Nothing sends a message in sports like a trade deadline.

Buy, sell or rent.

Win now. Win later.

Work for owner Eugene Melnyk and probably never win again.

The one delivered Monday from the Golden Knights to their locker room and fan base was as clear as it was needed for a team trying to find itself in late February: The taste of reaching a Stanley Cup Final last season was far too delicious not to attempt a second straight helping.

In trading for high scoring winger Mark Stone from Ottawa, one of those high-profile players Melnyk’s team wanted to move and did, the Knights continued to obliterate what expansion era thinking has always been in these matters.

Of course, such rational never saw the Knights coming last year. Nobody did.

But this is a different team and season with different needs, specifically someone who can help ignite a side that ranks 19th in goals at an average of 2.9.

Alex Tuch leads the Knights with 43 points, which is tied for 87th in the NHL.

Stone steps off the plane in Las Vegas with 62, which ranks 32nd.

Easy math.

It becomes an even bigger issue when the teams (and at least one likely playoff opponent, if not two) ahead of you in the Pacific Division — Calgary and San Jose — rank second and third in goals, respectively.

“(Stone) is the type of player you always look for and hope to land,” Knights general manager George McPhee said. “We knew he was going to be available at (Monday’s) deadline … Had we lost every game or won every game (the last month), it wouldn’t have affected this. You don’t get players like this very often, players this good. Usually, you draft a player like this and he plays his whole career with you. The price was right for us.”

First: They haven’t won every game the past month.

In fact, they’ve gone 3-8.

Second: The price included an elite prospect in defenseman Erik Brannstrom, who along with Knights forward Oscar Lindberg and a second-round draft pick, went to Ottawa for the 26-year-old Stone and prospect Tobias Lindberg.

Brannstrom had gained an almost cultlike status locally among some media and fans, bizarre in that he has yet to play in an NHL regular-season game. But his skill and potential were such that many couldn’t contain their excitement over the thought of him as a potential star for the home team inside T-Mobile Arena.

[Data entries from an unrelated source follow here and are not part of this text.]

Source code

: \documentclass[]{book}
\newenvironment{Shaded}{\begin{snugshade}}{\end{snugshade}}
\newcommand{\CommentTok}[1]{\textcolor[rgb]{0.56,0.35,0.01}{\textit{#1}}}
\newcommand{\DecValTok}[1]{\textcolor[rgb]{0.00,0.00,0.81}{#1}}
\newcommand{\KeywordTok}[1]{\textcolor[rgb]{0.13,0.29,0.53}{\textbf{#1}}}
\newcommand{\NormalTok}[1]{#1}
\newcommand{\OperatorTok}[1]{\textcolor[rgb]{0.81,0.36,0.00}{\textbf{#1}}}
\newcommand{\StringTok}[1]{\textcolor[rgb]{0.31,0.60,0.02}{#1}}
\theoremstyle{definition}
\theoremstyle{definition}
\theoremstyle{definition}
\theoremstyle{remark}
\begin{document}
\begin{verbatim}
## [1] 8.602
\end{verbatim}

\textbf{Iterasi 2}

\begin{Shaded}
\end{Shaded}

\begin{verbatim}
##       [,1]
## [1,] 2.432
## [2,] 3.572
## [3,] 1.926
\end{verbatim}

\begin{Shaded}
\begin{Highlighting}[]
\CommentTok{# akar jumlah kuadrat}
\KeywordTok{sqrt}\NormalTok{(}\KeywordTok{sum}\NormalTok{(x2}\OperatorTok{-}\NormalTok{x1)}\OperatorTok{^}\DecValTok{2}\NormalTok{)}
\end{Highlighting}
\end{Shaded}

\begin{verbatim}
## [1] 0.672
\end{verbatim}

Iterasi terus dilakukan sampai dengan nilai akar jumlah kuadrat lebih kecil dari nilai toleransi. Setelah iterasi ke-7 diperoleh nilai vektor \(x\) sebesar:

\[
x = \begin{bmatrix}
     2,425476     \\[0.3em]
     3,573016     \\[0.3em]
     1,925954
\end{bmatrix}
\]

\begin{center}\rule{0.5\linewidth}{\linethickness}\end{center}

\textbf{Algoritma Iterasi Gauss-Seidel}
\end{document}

And yet you make this trade every time and twice on deadline day, if that’s what it takes.

You don’t think twice about shipping Brannstrom.

Cap has changed

Not all trades work. The one for Ryan Reaves around last year’s deadline has for the Knights. The one for Tomas Tatar — and then again by sending him to Montreal — has never come close to being viewed as positive. Tatar produced little in the short time he was here and is now having a better season for the Canadiens than the guy he was dealt for — Max Pacioretty.

But in Stone you have a whole different level a player, and the end result will include him signing an eight-year contract extension reportedly worth $9.5 million annually which can’t be made official until March 1 (you can bet he’s excited about Nevada’s lack of state income tax).

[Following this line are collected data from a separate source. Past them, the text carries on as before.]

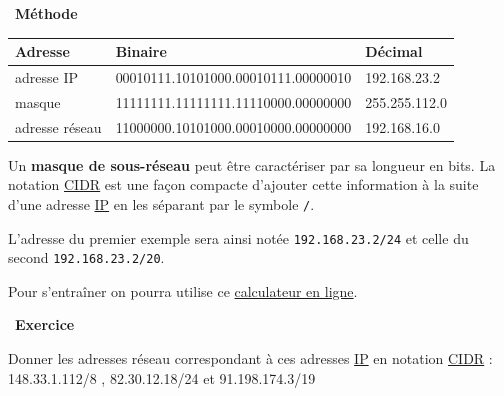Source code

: \documentclass[
  11pt,
]{article}
\newcommand{\passthrough}[1]{#1}
\newcounter{exo}
\newenvironment{exercice}[1]
{\par \medskip   \addtocounter{exo}{1} \noindent  
\begin{bclogo}[arrondi =0.1,   noborder = true, logo=\bccrayon, marge=4]{~\textbf{Exercice} \textbf{\theexo} {\itshape #1} }  \par}
{
\end{bclogo}
 \par \bigskip }
\newenvironment{methode}[1]
{\par \medskip    \noindent  
 \begin {bclogo}[arrondi =0.1,logo=\bcoutil, marge=4,noborder = true] {~\textbf{Méthode}   {\itshape #1} }  \par}
{
\end{bclogo}
 \par \bigskip }
\begin{document}
\begin{methode}{}
\begin{longtable}[]{@{}lll@{}}
\toprule
Adresse & Binaire & Décimal \\
\midrule
\endhead
adresse IP & 00010111.10101000.00010111.00000010 & 192.168.23.2 \\
masque & 11111111.11111111.11110000.00000000 & 255.255.112.0 \\
adresse réseau & 11000000.10101000.00010000.00000000 & 192.168.16.0 \\
\bottomrule
\end{longtable}

Un \textbf{masque de sous-réseau} peut être caractériser par sa longueur
en bits. La notation
\href{https://fr.wikipedia.org/wiki/Sous-r\%C3\%A9seau}{CIDR} est une
façon compacte d'ajouter cette information à la suite d'une adresse
\href{https://fr.wikipedia.org/wiki/Internet_Protocol}{IP} en les
séparant par le symbole \passthrough{\lstinline!/!}.

L'adresse du premier exemple sera ainsi notée
\passthrough{\lstinline!192.168.23.2/24!} et celle du second
\passthrough{\lstinline!192.168.23.2/20!}.

Pour s'entraîner on pourra utilise ce
\href{https://cric.grenoble.cnrs.fr/Administrateurs/Outils/CalculMasque/}{calculateur
en ligne}.

\end{methode}

\begin{exercice}{}

Donner les adresses réseau correspondant à ces adresses
\href{https://fr.wikipedia.org/wiki/Internet_Protocol}{IP} en notation
\href{https://fr.wikipedia.org/wiki/Sous-r\%C3\%A9seau}{CIDR} :
148.33.1.112/8 , 82.30.12.18/24 et 91.198.174.3/19

\end{exercice}
\end{document}
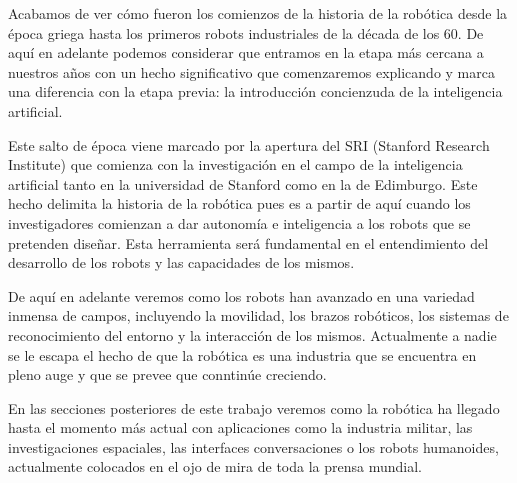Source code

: Acabamos de ver cómo fueron los comienzos de la historia de la robótica desde la época griega hasta los primeros robots industriales de la década de los 60. De aquí en adelante podemos considerar que entramos en la etapa más cercana a nuestros años con un hecho significativo que comenzaremos explicando y marca una diferencia con la etapa previa: la introducción concienzuda de la inteligencia artificial.

Este salto de época viene marcado por la apertura del SRI (Stanford Research Institute) que comienza con la investigación en el campo de la inteligencia artificial tanto en la universidad de Stanford como en la de Edimburgo. Este hecho delimita la historia de la robótica pues es a partir de aquí cuando los investigadores comienzan a dar autonomía e inteligencia a los robots que se pretenden diseñar. Esta herramienta será fundamental en el entendimiento del desarrollo de los robots y las capacidades de los mismos.

De aquí en adelante veremos como los robots han avanzado en una variedad inmensa de campos, incluyendo la movilidad, los brazos robóticos, los sistemas de reconocimiento del entorno y la interacción de los mismos. Actualmente a nadie se le escapa el hecho de que la robótica es una industria que se encuentra en pleno auge y que se prevee que conntinúe creciendo.

En las secciones posteriores de este trabajo veremos como la robótica ha llegado hasta el momento más actual con aplicaciones como la industria militar, las investigaciones espaciales, las interfaces conversaciones o los robots humanoides, actualmente colocados en el ojo de mira de toda la prensa mundial.
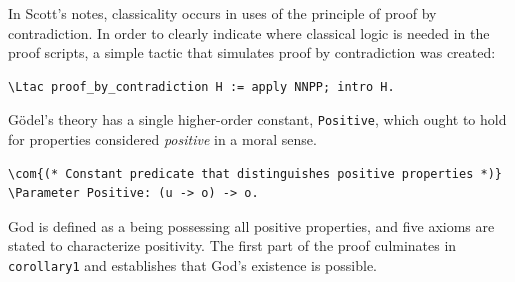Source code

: \documentclass{llncs}
\newcommand{\red}[1]{\textcolor[rgb]{1,0,0}{#1}}
\newcommand{\brown}[1]{\textcolor[rgb]{0.8,0.6,0.4}{#1}}
\newcommand{\Parameter}{\red{Parameter}}
\newcommand{\Ltac}{\red{Ltac}}
\newcommand{\com}[1]{\brown{#1}}
\begin{document}
\noindent 
In Scott's notes, classicality occurs in uses of the
principle of proof by contradiction. In order to clearly
indicate where classical logic is needed in the proof scripts, a
simple tactic that simulates proof by contradiction was created:

\begin{Verbatim}[commandchars=\\\{\},fontsize=\verbsize]
\Ltac proof_by_contradiction H := apply NNPP; intro H.
\end{Verbatim}


\noindent
G\"odel's theory has a single higher-order constant, \texttt{Positive}, 
which ought to hold for properties considered \emph{positive} in a moral sense.

\begin{Verbatim}[commandchars=\\\{\},fontsize=\verbsize]
\com{(* Constant predicate that distinguishes positive properties *)}
\Parameter Positive: (u -> o) -> o.
\end{Verbatim}

\noindent
God is defined as a being possessing all positive properties, and
five axioms are stated to characterize positivity. 
The first part of the proof culminates in \texttt{corollary1} and establishes
that God's existence is possible.
\end{document}
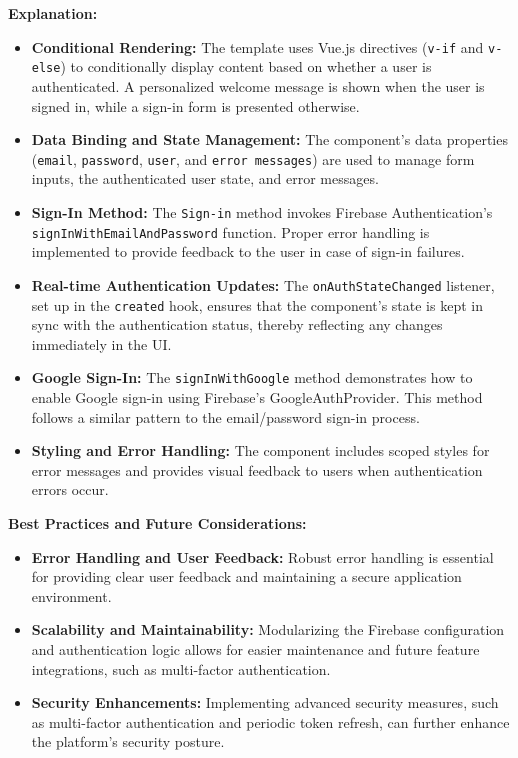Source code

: \vspace{1em}
\textbf{Explanation:}
\begin{itemize}
    \item \textbf{Conditional Rendering:} The template uses Vue.js directives (\texttt{v-if} and \texttt{v-else}) to conditionally display content based on whether a user is authenticated. A personalized welcome message is shown when the user is signed in, while a sign-in form is presented otherwise.
    \item \textbf{Data Binding and State Management:} The component’s data properties (\texttt{email}, \texttt{password}, \texttt{user}, and \texttt{error messages}) are used to manage form inputs, the authenticated user state, and error messages.
    \item \textbf{Sign-In Method:} The \texttt{Sign-in} method invokes Firebase Authentication’s \texttt{signInWithEmailAndPassword} function. Proper error handling is implemented to provide feedback to the user in case of sign-in failures.
    \item \textbf{Real-time Authentication Updates:} The \texttt{onAuthStateChanged} listener, set up in the \texttt{created} hook, ensures that the component’s state is kept in sync with the authentication status, thereby reflecting any changes immediately in the UI.
    \item \textbf{Google Sign-In:} The \texttt{signInWithGoogle} method demonstrates how to enable Google sign-in using Firebase’s GoogleAuthProvider. This method follows a similar pattern to the email/password sign-in process.
    \item \textbf{Styling and Error Handling:} The component includes scoped styles for error messages and provides visual feedback to users when authentication errors occur.
\end{itemize}

\textbf{Best Practices and Future Considerations:}
\begin{itemize}
    \item \textbf{Error Handling and User Feedback:} Robust error handling is essential for providing clear user feedback and maintaining a secure application environment.
    \item \textbf{Scalability and Maintainability:} Modularizing the Firebase configuration and authentication logic allows for easier maintenance and future feature integrations, such as multi-factor authentication.
    \item \textbf{Security Enhancements:} Implementing advanced security measures, such as multi-factor authentication and periodic token refresh, can further enhance the platform’s security posture.
\end{itemize}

The salary cap flexibility once owned by the Knights isn’t as apparent now for a team that appears fairly set at its top nine forwards for the coming years.

There will likely be an offseason trade or two. Salary will probably be cut along the way. It might take some doing for top prospect Cody Glass to even make the team next season.

But for a team that has had more second lines than anything resembling many top ones around the league, Stone gives the Knights the sort of piece they lacked.

He does everything well, much of it superbly.

Bill Foley’s mantra from the beginning was playoffs in three years and competing for a Stanley Cup in six, the timeline of a Knights owner obviously accelerated with last season’s magical run.

Monday just reiterated that even more.

“We start every day by putting our blueprint up,” McPhee said. “What were our objectives a couple years ago and what are we tying to do here? It’s a good reminder to read it over and have everyone look at it and talk about where we’re trying to go and what we’re trying to accomplish. This fit.”

These guys want to win, then, now and later.

It’s the sort of message the room and fans love to hear.

Contact columnist Ed Graney at egraney@reviewjournal.com or 702-383-4618. He can be heard on “The Press Box,” ESPN Radio 100.9 FM and 1100 AM, from 7 a.m. to 10 a.m. Monday through Friday. Follow @edgraney on Twitter.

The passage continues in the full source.